##### Source data #####
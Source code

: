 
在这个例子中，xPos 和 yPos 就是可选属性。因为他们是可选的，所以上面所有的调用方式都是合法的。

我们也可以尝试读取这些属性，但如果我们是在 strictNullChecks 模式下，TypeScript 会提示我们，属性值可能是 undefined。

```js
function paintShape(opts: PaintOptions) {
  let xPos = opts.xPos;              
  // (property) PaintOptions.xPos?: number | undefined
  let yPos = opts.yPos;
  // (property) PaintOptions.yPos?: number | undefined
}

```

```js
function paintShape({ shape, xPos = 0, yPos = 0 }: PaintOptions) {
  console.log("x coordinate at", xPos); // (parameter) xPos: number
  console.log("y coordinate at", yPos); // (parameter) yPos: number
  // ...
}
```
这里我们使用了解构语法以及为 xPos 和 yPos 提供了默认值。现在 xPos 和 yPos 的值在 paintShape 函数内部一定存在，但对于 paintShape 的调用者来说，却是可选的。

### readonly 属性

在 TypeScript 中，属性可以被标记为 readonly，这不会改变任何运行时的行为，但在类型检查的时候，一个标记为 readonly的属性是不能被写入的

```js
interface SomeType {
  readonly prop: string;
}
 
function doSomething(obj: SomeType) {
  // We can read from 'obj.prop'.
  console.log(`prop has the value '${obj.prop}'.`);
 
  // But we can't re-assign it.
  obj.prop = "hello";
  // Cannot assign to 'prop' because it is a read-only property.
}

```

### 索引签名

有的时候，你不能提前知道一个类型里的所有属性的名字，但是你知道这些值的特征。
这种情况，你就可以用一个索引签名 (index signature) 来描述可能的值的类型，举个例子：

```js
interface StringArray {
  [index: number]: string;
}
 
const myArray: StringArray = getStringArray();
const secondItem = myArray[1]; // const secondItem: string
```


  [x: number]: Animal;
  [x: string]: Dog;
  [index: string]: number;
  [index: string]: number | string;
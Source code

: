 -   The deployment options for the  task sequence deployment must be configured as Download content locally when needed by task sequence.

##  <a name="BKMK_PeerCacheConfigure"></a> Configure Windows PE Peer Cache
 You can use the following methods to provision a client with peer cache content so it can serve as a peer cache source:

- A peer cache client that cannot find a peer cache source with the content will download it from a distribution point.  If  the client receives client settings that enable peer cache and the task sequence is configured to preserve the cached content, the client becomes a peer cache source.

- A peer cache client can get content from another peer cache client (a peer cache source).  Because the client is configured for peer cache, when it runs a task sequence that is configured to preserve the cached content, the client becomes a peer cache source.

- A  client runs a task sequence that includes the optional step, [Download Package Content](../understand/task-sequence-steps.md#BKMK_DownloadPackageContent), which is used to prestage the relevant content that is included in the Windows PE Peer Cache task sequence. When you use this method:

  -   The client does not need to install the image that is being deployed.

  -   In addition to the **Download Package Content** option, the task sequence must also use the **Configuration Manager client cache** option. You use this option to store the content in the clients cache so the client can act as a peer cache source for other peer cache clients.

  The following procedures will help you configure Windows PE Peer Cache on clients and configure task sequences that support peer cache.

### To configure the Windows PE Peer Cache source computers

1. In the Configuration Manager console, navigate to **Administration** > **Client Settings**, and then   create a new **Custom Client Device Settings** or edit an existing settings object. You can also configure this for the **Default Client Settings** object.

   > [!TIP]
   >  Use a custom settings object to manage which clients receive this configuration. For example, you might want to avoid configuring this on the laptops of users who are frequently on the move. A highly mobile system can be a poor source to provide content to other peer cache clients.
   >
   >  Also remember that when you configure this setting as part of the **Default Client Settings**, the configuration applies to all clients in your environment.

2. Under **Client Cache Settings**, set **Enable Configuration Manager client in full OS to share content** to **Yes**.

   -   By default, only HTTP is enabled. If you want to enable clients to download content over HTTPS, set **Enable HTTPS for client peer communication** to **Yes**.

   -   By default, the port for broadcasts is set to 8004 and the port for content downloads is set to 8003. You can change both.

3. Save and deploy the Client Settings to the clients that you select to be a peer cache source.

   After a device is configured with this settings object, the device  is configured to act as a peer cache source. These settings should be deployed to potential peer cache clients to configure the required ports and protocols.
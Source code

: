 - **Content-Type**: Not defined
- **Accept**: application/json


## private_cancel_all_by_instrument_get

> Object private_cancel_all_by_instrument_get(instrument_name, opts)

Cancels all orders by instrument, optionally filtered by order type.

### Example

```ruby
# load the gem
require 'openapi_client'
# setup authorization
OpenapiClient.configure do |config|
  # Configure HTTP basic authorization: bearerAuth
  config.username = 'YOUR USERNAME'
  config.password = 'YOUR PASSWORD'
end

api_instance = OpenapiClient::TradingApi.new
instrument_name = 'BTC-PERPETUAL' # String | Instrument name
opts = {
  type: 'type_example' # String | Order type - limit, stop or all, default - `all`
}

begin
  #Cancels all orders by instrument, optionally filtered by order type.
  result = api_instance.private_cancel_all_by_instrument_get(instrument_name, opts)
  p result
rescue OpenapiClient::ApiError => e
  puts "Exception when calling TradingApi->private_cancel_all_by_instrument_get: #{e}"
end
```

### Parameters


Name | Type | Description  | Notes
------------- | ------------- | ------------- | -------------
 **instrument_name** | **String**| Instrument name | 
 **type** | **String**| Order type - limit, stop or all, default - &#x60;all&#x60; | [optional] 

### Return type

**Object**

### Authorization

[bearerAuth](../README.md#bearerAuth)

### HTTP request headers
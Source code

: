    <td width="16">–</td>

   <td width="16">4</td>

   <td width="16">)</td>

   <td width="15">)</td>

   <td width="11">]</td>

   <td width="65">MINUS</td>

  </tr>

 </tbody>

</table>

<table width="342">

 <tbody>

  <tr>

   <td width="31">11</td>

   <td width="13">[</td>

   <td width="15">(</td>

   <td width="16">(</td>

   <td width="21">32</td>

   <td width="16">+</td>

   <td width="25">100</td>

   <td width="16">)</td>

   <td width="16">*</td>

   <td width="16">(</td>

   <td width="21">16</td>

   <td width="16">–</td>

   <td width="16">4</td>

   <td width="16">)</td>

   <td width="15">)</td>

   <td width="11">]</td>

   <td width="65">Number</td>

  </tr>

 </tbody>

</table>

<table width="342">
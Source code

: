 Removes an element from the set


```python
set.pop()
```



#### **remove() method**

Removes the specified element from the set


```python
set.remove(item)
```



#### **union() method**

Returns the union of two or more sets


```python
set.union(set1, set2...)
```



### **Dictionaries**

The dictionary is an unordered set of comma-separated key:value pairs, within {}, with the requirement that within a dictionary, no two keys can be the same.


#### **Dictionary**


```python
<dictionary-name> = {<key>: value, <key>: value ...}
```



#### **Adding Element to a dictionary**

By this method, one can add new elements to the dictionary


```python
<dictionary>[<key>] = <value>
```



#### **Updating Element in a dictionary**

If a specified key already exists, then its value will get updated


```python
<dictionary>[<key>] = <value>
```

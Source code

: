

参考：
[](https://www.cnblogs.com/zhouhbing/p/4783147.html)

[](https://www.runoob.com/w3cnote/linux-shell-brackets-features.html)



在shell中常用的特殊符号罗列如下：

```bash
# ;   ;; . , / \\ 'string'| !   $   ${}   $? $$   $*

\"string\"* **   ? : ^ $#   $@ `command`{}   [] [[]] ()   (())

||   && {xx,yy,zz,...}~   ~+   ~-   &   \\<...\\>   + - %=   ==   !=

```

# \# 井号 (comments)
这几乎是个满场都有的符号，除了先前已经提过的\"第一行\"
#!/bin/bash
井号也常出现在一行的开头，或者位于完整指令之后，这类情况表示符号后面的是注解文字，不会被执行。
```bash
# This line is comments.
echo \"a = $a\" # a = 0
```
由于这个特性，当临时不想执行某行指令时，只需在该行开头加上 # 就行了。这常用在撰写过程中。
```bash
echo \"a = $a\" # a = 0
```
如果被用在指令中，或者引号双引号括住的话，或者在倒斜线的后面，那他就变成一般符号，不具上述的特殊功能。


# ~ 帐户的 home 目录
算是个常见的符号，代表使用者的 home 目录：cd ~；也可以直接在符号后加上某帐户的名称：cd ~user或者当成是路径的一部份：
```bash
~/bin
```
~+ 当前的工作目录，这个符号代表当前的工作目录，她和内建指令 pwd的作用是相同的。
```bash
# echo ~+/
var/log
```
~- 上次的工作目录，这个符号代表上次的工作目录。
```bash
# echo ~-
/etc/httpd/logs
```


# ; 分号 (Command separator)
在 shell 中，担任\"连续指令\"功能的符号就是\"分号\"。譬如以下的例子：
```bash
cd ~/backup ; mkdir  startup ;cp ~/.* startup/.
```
#####
§ What you have to do
Using the data above, repeat exactly the lines that begin at the line with "client runs a" and end at the line with "is being deployed.", both ends included.

§ Solution
- A  client runs a task sequence that includes the optional step, [Download Package Content](../understand/task-sequence-steps.md#BKMK_DownloadPackageContent), which is used to prestage the relevant content that is included in the Windows PE Peer Cache task sequence. When you use this method:

  -   The client does not need to install the image that is being deployed.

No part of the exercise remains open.